* What the task requires *
Using the records below, write out again exactly the lines that begin at the line containing "The html UtF8" and end at the line containing "date and time.", and no other lines.

Stored data entries
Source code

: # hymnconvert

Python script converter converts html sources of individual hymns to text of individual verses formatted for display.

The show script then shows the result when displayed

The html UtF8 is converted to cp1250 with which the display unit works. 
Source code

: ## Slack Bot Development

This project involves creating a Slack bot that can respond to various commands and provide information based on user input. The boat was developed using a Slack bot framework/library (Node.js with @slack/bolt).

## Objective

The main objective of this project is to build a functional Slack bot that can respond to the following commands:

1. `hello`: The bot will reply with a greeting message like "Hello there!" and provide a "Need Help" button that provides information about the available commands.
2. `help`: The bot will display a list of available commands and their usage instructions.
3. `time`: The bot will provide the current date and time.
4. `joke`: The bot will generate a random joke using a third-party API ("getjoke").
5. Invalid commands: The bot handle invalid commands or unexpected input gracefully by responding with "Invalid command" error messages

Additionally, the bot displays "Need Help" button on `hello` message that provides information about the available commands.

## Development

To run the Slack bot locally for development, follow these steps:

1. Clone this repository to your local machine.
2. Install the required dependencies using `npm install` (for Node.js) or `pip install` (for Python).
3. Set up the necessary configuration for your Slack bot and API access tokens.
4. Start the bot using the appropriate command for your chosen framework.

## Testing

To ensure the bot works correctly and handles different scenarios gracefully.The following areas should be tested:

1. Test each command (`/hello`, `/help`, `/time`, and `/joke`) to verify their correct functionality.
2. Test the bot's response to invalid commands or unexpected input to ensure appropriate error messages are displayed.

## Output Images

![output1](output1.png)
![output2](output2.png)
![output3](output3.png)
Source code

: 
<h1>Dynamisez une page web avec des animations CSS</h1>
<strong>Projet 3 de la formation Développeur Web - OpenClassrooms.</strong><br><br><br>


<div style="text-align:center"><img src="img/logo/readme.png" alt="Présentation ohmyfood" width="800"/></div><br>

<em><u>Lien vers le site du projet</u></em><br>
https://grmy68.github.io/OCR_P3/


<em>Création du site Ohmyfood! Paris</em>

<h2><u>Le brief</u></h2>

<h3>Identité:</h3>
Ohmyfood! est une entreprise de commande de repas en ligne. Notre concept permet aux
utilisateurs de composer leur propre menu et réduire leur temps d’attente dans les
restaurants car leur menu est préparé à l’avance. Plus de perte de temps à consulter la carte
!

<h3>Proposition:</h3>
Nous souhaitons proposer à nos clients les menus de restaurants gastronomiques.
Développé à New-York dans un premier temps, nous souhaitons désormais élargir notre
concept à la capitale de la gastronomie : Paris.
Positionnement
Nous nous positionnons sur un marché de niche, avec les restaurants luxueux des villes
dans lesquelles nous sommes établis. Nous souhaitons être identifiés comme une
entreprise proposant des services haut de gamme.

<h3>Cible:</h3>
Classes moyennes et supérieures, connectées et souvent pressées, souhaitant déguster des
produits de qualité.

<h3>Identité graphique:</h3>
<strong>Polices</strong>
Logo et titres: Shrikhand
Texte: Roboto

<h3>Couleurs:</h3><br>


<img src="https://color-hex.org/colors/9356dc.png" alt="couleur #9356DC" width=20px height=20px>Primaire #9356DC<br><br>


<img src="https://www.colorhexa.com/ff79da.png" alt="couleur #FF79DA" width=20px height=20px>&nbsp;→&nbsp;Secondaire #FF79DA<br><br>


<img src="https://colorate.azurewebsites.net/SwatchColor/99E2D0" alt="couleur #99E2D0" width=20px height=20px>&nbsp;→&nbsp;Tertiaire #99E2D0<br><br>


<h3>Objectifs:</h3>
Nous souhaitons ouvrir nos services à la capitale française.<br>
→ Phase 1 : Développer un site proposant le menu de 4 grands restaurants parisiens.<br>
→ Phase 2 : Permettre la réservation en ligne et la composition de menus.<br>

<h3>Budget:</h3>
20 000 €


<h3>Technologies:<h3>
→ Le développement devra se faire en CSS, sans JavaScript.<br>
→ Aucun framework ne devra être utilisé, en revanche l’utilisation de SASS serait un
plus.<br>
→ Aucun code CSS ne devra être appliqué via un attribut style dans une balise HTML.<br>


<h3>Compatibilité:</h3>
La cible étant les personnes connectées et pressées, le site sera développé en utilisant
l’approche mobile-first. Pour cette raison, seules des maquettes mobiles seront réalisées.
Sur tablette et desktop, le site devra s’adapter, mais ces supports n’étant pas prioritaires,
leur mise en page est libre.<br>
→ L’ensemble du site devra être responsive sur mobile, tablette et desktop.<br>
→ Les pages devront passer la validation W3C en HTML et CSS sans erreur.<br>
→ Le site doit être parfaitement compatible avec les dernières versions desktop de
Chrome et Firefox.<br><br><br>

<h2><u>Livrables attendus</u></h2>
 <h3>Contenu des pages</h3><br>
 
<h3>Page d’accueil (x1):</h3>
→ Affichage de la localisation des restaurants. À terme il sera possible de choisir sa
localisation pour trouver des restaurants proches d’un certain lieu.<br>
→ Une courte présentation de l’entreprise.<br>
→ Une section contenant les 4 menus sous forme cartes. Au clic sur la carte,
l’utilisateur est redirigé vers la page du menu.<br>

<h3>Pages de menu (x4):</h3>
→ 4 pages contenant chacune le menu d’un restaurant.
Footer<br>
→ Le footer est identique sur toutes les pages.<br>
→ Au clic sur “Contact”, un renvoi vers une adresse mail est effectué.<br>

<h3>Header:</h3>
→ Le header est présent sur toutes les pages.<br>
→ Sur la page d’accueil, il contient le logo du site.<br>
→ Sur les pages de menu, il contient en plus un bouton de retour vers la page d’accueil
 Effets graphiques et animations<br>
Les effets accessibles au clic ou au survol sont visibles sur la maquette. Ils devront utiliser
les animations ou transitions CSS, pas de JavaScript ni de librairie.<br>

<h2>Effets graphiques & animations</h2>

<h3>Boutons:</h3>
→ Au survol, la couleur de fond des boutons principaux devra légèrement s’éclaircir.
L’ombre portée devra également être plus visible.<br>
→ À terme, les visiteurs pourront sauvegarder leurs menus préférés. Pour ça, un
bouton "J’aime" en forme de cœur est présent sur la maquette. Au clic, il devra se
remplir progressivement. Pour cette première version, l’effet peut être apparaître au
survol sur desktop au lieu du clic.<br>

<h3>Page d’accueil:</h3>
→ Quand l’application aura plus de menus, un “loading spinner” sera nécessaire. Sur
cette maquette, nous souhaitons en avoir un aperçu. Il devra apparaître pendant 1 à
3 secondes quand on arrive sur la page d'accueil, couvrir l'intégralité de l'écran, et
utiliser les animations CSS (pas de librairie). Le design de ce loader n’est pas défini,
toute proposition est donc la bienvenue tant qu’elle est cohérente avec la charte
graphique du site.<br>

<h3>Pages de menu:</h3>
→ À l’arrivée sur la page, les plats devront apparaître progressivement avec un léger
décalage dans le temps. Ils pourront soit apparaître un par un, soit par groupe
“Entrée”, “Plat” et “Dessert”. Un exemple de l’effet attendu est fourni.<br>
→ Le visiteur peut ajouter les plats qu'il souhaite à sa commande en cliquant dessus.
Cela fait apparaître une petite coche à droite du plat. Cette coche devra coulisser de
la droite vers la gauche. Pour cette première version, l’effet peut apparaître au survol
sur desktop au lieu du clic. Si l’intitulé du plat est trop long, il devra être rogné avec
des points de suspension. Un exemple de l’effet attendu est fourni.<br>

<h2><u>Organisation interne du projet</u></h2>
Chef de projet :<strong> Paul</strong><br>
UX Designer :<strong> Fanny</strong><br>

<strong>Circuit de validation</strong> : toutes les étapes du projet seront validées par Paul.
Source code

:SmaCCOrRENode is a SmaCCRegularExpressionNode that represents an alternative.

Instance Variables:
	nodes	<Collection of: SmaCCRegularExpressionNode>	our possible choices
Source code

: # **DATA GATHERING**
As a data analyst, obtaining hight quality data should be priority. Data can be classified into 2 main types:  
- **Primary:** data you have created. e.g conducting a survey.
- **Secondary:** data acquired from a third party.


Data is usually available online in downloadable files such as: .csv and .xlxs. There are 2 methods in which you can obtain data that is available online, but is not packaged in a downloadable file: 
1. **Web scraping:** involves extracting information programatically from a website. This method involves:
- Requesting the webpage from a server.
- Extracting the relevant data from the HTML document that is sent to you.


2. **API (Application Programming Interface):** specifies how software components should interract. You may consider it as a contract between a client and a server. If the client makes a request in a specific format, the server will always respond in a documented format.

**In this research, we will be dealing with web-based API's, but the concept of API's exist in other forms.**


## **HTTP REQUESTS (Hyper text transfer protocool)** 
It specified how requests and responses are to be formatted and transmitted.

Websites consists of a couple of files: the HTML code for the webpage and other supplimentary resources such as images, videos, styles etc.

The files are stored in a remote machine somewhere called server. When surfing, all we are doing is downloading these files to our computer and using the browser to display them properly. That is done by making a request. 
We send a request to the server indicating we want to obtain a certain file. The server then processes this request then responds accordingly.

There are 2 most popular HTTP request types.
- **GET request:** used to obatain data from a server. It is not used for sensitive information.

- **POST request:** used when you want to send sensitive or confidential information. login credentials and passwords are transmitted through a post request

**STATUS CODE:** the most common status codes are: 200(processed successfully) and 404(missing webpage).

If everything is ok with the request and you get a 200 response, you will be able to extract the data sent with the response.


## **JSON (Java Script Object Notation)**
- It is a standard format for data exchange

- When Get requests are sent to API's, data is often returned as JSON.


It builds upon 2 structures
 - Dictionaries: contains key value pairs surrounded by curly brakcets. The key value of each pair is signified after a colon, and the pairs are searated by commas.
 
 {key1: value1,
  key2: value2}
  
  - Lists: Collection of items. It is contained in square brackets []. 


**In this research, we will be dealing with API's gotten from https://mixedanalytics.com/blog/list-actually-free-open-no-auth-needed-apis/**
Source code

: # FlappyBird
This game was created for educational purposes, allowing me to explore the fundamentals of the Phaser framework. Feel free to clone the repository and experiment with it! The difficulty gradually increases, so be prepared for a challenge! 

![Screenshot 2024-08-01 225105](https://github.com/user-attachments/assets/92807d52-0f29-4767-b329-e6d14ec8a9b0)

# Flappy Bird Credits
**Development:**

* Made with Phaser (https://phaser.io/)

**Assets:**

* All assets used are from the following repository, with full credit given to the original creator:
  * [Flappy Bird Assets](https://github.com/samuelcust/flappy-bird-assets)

* Finished task *
The html UtF8 is converted to cp1250 with which the display unit works. 
Source code

: ## Slack Bot Development

This project involves creating a Slack bot that can respond to various commands and provide information based on user input. The boat was developed using a Slack bot framework/library (Node.js with @slack/bolt).

## Objective

The main objective of this project is to build a functional Slack bot that can respond to the following commands:

1. `hello`: The bot will reply with a greeting message like "Hello there!" and provide a "Need Help" button that provides information about the available commands.
2. `help`: The bot will display a list of available commands and their usage instructions.
3. `time`: The bot will provide the current date and time.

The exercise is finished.